TASK REQUIREMENTS:
Once the line containing "툴킷’을 공개할 예정**입니다." is found in the records below, return it and each following line exactly, up to and including the line containing "게임의 전체적인 흐름이 궁금하신 분들은 아래 글을 읽어보시면 도움이 될 것입니다.", and nothing else.

[RECORDS — start]

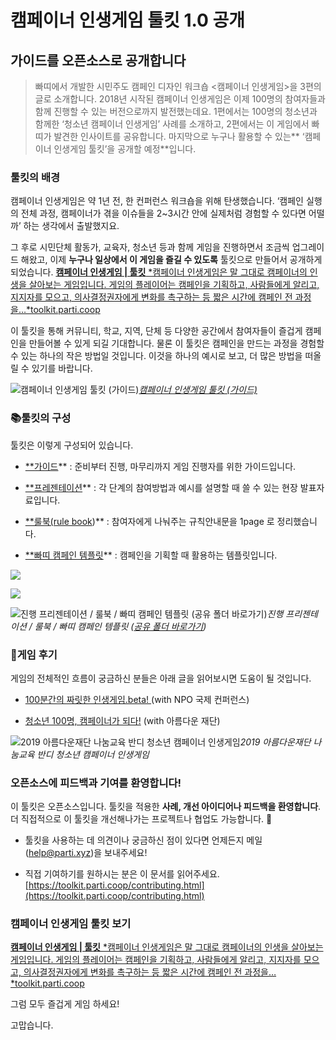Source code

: 
# 캠페이너 인생게임 툴킷 1.0 공개

## 가이드를 오픈소스로 공개합니다
> 빠띠에서 개발한 시민주도 캠페인 디자인 워크숍 &lt;캠페이너 인생게임&gt;을 3편의 글로 소개합니다. 2018년 시작된 캠페이너 인생게임은 이제 100명의 참여자들과 함께 진행할 수 있는 버전으로까지 발전했는데요. 1편에서는 100명의 청소년과 함께한 ‘청소년 캠페이너 인생게임’ 사례를 소개하고, 2편에서는 이 게임에서 빠띠가 발견한 인사이트를 공유합니다. 마지막으로 누구나 활용할 수 있는** ‘캠페이너 인생게임 툴킷’을 공개할 예정**입니다.

### 툴킷의 배경

캠페이너 인생게임은 약 1년 전, 한 컨퍼런스 워크숍을 위해 탄생했습니다. ‘캠페인 실행의 전체 과정, 캠페이너가 겪을 이슈들을 2~3시간 안에 실제처럼 경험할 수 있다면 어떨까’ 하는 생각에서 출발했지요.

그 후로 시민단체 활동가, 교육자, 청소년 등과 함께 게임을 진행하면서 조금씩 업그레이드 해왔고, 이제 **누구나 일상에서 이 게임을 즐길 수 있도록** 툴킷으로 만들어서 공개하게 되었습니다.
[**캠페이너 인생게임 | 툴킷**
*캠페이너 인생게임은 말 그대로 캠페이너의 인생을 살아보는 게임입니다. 게임의 플레이어는 캠페인을 기획하고, 사람들에게 알리고, 지지자를 모으고, 의사결정권자에게 변화를 촉구하는 등 짧은 시간에 캠페인 전 과정을…*toolkit.parti.coop](https://toolkit.parti.coop/campaign/campaigner.html)

이 툴킷을 통해 커뮤니티, 학교, 지역, 단체 등 다양한 공간에서 참여자들이 즐겁게 캠페인을 만들어볼 수 있게 되길 기대합니다. 물론 이 툴킷은 캠페인을 만드는 과정을 경험할 수 있는 하나의 작은 방법일 것입니다. 이것을 하나의 예시로 보고, 더 많은 방법을 떠올릴 수 있기를 바랍니다.

![[캠페이너 인생게임 툴킷 (가이드)](https://toolkit.parti.coop/campaign/campaigner.html)](/assets/images/캠페이너-인생게임-툴킷-1-0-공개/1*fBgDed2IlPK3Ku_3f1a4Gw.png)*[캠페이너 인생게임 툴킷 (가이드)](https://toolkit.parti.coop/campaign/campaigner.html)*

### **📚툴킷의 구성**

툴킷은 이렇게 구성되어 있습니다.

* [**가이드](https://toolkit.parti.coop/campaign/campaigner.html)** : 준비부터 진행, 마무리까지 게임 진행자를 위한 가이드입니다.

* [**프레젠테이션](https://docs.google.com/presentation/d/1uoCQ_YpFTSVtN2xfLRj-AZYYtwvKaq9ZQTy2PMaXtNY/edit?usp=sharing)** : 각 단계의 참여방법과 예시를 설명할 때 쓸 수 있는 현장 발표자료입니다.

* [**룰북(rule book](https://docs.google.com/document/d/1jCLmx0MJA6CSVPIbYe0REbaSCtZ9cQMEqBn0uJ11k_s/edit#heading=h.xrkbbbfapi1f))** : 참여자에게 나눠주는 규칙안내문을 1page 로 정리했습니다.

* [**빠띠 캠페인 템플릿](https://docs.google.com/presentation/d/1jGtZTxHbbFriw9JI_JhuT4oFieDpqqgAyHS_-RcRYSI/edit?usp=sharing)** : 캠페인을 기획할 때 활용하는 템플릿입니다.

![](/assets/images/캠페이너-인생게임-툴킷-1-0-공개/1*h3L6s5H_zpnAHnww_Lh7PQ.png)

![](/assets/images/캠페이너-인생게임-툴킷-1-0-공개/1*XnA4n5mMYWbRzdalglppcQ.png)

![진행 프리젠테이션 / 룰북 / 빠띠 캠페인 템플릿 ([공유 폴더 바로가기](https://drive.google.com/drive/folders/1ANHqASylWkkVqbQ9--sfsDvmQbqt0x29?usp=sharing))](/assets/images/캠페이너-인생게임-툴킷-1-0-공개/1*ZRk76bcswe24F4njh3U7lA.png)*진행 프리젠테이션 / 룰북 / 빠띠 캠페인 템플릿 ([공유 폴더 바로가기](https://drive.google.com/drive/folders/1ANHqASylWkkVqbQ9--sfsDvmQbqt0x29?usp=sharing))*

### **📝게임 후기**

게임의 전체적인 흐름이 궁금하신 분들은 아래 글을 읽어보시면 도움이 될 것입니다.

* [100분간의 짜릿한 인생게임.beta! ](https://medium.com/parti-xyz-developers/100%EB%B6%84%EA%B0%84%EC%9D%98-%EC%A7%9C%EB%A6%BF%ED%95%9C-%EC%9D%B8%EC%83%9D%EA%B2%8C%EC%9E%84-beta-2b2cea01f2d6)(with NPO 국제 컨퍼런스)

* [청소년 100명, 캠페이너가 되다!](https://medium.com/parti-xyz-developers/%EC%B2%AD%EC%86%8C%EB%85%84-100%EB%AA%85-%EC%BA%A0%ED%8E%98%EC%9D%B4%EB%84%88%EA%B0%80-%EB%90%98%EB%8B%A4-c1e9c04353fb) (with 아름다운 재단)

![2019 아름다운재단 나눔교육 반디 청소년 캠페이너 인생게임](/assets/images/캠페이너-인생게임-툴킷-1-0-공개/0*e7NhyuPr7MJBXVHG.jpeg)*2019 아름다운재단 나눔교육 반디 청소년 캠페이너 인생게임*

### 오픈소스에 피드백과 기여를 환영합니다!

이 툴킷은 오픈소스입니다. 툴킷을 적용한 **사례, 개선 아이디어나 피드백을 환영합니다**. 더 직접적으로 이 툴킷을 개선해나가는 프로젝트나 협업도 가능합니다. 🤝

* 툴킷을 사용하는 데 의견이나 궁금하신 점이 있다면 언제든지 메일(help@parti.xyz)을 보내주세요!

* 직접 기여하기를 원하시는 분은 이 문서를 읽어주세요. [https://toolkit.parti.coop/contributing.html](https://toolkit.parti.coop/contributing.html)

### **캠페이너 인생게임 툴킷 보기**
[**캠페이너 인생게임 | 툴킷**
*캠페이너 인생게임은 말 그대로 캠페이너의 인생을 살아보는 게임입니다. 게임의 플레이어는 캠페인을 기획하고, 사람들에게 알리고, 지지자를 모으고, 의사결정권자에게 변화를 촉구하는 등 짧은 시간에 캠페인 전 과정을…*toolkit.parti.coop](https://toolkit.parti.coop/campaign/campaigner.html)

그럼 모두 즐겁게 게임 하세요!

고맙습니다.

[RECORDS — finish]

FINISHED TASK:
> 빠띠에서 개발한 시민주도 캠페인 디자인 워크숍 &lt;캠페이너 인생게임&gt;을 3편의 글로 소개합니다. 2018년 시작된 캠페이너 인생게임은 이제 100명의 참여자들과 함께 진행할 수 있는 버전으로까지 발전했는데요. 1편에서는 100명의 청소년과 함께한 ‘청소년 캠페이너 인생게임’ 사례를 소개하고, 2편에서는 이 게임에서 빠띠가 발견한 인사이트를 공유합니다. 마지막으로 누구나 활용할 수 있는** ‘캠페이너 인생게임 툴킷’을 공개할 예정**입니다.

### 툴킷의 배경

캠페이너 인생게임은 약 1년 전, 한 컨퍼런스 워크숍을 위해 탄생했습니다. ‘캠페인 실행의 전체 과정, 캠페이너가 겪을 이슈들을 2~3시간 안에 실제처럼 경험할 수 있다면 어떨까’ 하는 생각에서 출발했지요.

그 후로 시민단체 활동가, 교육자, 청소년 등과 함께 게임을 진행하면서 조금씩 업그레이드 해왔고, 이제 **누구나 일상에서 이 게임을 즐길 수 있도록** 툴킷으로 만들어서 공개하게 되었습니다.
[**캠페이너 인생게임 | 툴킷**
*캠페이너 인생게임은 말 그대로 캠페이너의 인생을 살아보는 게임입니다. 게임의 플레이어는 캠페인을 기획하고, 사람들에게 알리고, 지지자를 모으고, 의사결정권자에게 변화를 촉구하는 등 짧은 시간에 캠페인 전 과정을…*toolkit.parti.coop](https://toolkit.parti.coop/campaign/campaigner.html)

이 툴킷을 통해 커뮤니티, 학교, 지역, 단체 등 다양한 공간에서 참여자들이 즐겁게 캠페인을 만들어볼 수 있게 되길 기대합니다. 물론 이 툴킷은 캠페인을 만드는 과정을 경험할 수 있는 하나의 작은 방법일 것입니다. 이것을 하나의 예시로 보고, 더 많은 방법을 떠올릴 수 있기를 바랍니다.

![[캠페이너 인생게임 툴킷 (가이드)](https://toolkit.parti.coop/campaign/campaigner.html)](/assets/images/캠페이너-인생게임-툴킷-1-0-공개/1*fBgDed2IlPK3Ku_3f1a4Gw.png)*[캠페이너 인생게임 툴킷 (가이드)](https://toolkit.parti.coop/campaign/campaigner.html)*

### **📚툴킷의 구성**

툴킷은 이렇게 구성되어 있습니다.

* [**가이드](https://toolkit.parti.coop/campaign/campaigner.html)** : 준비부터 진행, 마무리까지 게임 진행자를 위한 가이드입니다.

* [**프레젠테이션](https://docs.google.com/presentation/d/1uoCQ_YpFTSVtN2xfLRj-AZYYtwvKaq9ZQTy2PMaXtNY/edit?usp=sharing)** : 각 단계의 참여방법과 예시를 설명할 때 쓸 수 있는 현장 발표자료입니다.

* [**룰북(rule book](https://docs.google.com/document/d/1jCLmx0MJA6CSVPIbYe0REbaSCtZ9cQMEqBn0uJ11k_s/edit#heading=h.xrkbbbfapi1f))** : 참여자에게 나눠주는 규칙안내문을 1page 로 정리했습니다.

* [**빠띠 캠페인 템플릿](https://docs.google.com/presentation/d/1jGtZTxHbbFriw9JI_JhuT4oFieDpqqgAyHS_-RcRYSI/edit?usp=sharing)** : 캠페인을 기획할 때 활용하는 템플릿입니다.

![](/assets/images/캠페이너-인생게임-툴킷-1-0-공개/1*h3L6s5H_zpnAHnww_Lh7PQ.png)

![](/assets/images/캠페이너-인생게임-툴킷-1-0-공개/1*XnA4n5mMYWbRzdalglppcQ.png)

![진행 프리젠테이션 / 룰북 / 빠띠 캠페인 템플릿 ([공유 폴더 바로가기](https://drive.google.com/drive/folders/1ANHqASylWkkVqbQ9--sfsDvmQbqt0x29?usp=sharing))](/assets/images/캠페이너-인생게임-툴킷-1-0-공개/1*ZRk76bcswe24F4njh3U7lA.png)*진행 프리젠테이션 / 룰북 / 빠띠 캠페인 템플릿 ([공유 폴더 바로가기](https://drive.google.com/drive/folders/1ANHqASylWkkVqbQ9--sfsDvmQbqt0x29?usp=sharing))*

### **📝게임 후기**

게임의 전체적인 흐름이 궁금하신 분들은 아래 글을 읽어보시면 도움이 될 것입니다.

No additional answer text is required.